§ ASSIGNMENT
Among the records below, find the line that has "score prediction accuracy."; from there, give the lines again exactly, and stop after the line that has "provide contextualized feedback.".

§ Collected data

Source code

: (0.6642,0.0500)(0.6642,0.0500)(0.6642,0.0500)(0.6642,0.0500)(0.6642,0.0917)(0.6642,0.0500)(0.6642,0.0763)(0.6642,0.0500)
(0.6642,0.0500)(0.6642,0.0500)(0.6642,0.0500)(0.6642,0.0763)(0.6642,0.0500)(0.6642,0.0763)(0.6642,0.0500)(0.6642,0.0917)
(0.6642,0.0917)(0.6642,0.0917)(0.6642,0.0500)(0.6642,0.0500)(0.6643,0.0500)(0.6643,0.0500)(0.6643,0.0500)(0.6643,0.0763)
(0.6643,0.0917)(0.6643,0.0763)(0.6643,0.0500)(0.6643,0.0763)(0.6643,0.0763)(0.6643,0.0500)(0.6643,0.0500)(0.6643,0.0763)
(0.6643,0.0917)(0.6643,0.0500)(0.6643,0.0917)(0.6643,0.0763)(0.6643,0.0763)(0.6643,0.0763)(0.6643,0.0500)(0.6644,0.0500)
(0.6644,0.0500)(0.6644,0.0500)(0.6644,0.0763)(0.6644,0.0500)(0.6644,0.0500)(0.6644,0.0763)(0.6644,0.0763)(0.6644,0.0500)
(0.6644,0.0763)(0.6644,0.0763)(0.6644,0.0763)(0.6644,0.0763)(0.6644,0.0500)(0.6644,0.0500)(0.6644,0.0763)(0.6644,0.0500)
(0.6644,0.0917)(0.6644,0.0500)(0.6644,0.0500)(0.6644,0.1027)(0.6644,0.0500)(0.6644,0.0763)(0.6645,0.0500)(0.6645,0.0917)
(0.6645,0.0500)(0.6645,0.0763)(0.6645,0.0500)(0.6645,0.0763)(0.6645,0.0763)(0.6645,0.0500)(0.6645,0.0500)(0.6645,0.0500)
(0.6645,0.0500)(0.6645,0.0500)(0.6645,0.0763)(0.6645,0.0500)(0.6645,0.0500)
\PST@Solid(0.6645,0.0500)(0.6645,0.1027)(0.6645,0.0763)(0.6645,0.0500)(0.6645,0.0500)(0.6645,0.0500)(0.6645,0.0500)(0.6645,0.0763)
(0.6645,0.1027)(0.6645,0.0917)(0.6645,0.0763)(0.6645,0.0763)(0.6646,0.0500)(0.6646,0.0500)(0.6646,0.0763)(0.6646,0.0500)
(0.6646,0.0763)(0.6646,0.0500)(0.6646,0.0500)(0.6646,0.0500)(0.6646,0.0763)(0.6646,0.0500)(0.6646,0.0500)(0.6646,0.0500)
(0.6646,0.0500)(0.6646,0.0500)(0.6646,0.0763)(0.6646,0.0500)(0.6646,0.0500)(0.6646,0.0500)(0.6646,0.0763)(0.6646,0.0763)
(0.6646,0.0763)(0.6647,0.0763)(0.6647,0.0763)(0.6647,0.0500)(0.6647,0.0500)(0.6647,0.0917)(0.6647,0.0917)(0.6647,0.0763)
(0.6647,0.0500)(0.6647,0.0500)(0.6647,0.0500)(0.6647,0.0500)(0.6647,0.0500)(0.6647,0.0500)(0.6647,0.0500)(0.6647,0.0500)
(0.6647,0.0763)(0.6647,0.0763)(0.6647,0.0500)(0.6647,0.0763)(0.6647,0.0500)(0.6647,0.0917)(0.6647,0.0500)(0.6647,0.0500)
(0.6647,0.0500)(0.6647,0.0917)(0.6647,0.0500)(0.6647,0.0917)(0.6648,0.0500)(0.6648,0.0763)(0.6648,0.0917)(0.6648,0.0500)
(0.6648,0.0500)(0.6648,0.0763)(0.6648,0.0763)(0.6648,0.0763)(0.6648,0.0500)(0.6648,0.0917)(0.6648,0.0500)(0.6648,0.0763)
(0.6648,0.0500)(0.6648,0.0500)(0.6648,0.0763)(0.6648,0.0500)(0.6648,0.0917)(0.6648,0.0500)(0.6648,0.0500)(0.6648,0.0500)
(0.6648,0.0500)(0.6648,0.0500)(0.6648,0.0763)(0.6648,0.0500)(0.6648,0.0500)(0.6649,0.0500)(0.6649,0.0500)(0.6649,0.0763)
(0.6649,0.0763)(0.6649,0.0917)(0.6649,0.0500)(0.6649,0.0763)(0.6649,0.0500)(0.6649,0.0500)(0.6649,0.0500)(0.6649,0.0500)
==
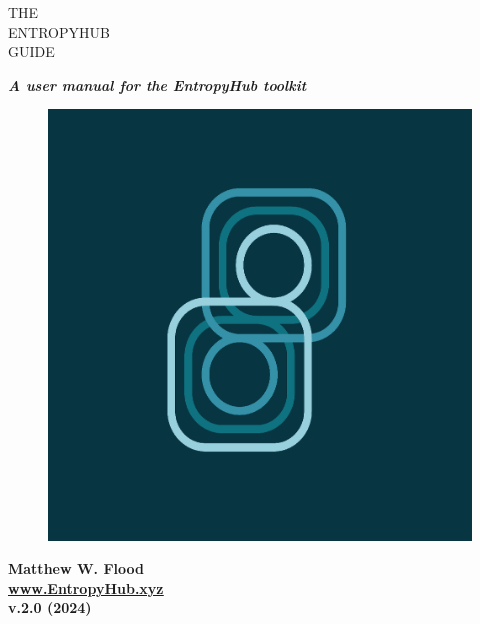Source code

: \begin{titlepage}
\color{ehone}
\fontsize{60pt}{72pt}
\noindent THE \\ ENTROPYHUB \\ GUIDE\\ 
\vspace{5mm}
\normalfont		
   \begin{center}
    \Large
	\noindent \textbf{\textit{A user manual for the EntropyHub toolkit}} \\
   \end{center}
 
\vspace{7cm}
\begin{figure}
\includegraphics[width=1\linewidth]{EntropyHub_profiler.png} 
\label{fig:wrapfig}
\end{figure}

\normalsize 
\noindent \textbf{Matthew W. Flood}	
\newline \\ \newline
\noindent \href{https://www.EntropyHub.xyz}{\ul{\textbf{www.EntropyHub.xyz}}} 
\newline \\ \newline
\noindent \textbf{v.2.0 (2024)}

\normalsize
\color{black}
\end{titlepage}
--
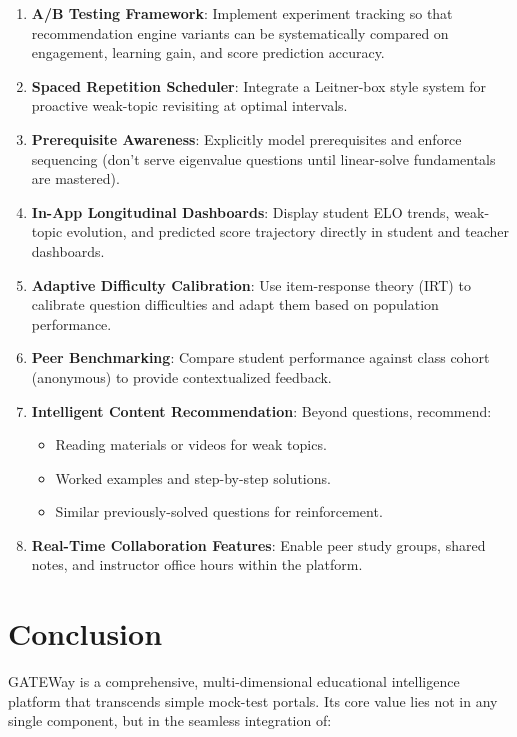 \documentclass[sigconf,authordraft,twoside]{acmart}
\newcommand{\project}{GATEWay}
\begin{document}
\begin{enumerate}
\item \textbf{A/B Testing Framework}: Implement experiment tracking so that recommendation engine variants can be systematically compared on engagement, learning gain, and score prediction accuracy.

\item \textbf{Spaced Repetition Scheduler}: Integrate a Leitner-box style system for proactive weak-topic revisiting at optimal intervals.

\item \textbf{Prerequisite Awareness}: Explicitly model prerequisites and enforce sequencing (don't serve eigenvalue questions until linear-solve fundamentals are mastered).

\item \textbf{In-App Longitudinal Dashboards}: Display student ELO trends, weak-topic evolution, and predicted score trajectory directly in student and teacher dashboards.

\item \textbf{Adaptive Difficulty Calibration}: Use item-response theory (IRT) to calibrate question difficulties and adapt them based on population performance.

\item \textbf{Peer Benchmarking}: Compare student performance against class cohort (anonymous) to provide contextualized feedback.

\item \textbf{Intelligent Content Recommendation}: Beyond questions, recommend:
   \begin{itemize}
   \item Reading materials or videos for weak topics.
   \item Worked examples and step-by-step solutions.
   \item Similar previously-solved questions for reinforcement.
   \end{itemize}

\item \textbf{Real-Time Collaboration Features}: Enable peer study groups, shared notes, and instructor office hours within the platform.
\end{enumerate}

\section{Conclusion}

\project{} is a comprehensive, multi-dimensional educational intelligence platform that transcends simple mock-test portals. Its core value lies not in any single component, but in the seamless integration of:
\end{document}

§ RESULT OF THE EXERCISE
\item \textbf{A/B Testing Framework}: Implement experiment tracking so that recommendation engine variants can be systematically compared on engagement, learning gain, and score prediction accuracy.

\item \textbf{Spaced Repetition Scheduler}: Integrate a Leitner-box style system for proactive weak-topic revisiting at optimal intervals.

\item \textbf{Prerequisite Awareness}: Explicitly model prerequisites and enforce sequencing (don't serve eigenvalue questions until linear-solve fundamentals are mastered).

\item \textbf{In-App Longitudinal Dashboards}: Display student ELO trends, weak-topic evolution, and predicted score trajectory directly in student and teacher dashboards.

\item \textbf{Adaptive Difficulty Calibration}: Use item-response theory (IRT) to calibrate question difficulties and adapt them based on population performance.

\item \textbf{Peer Benchmarking}: Compare student performance against class cohort (anonymous) to provide contextualized feedback.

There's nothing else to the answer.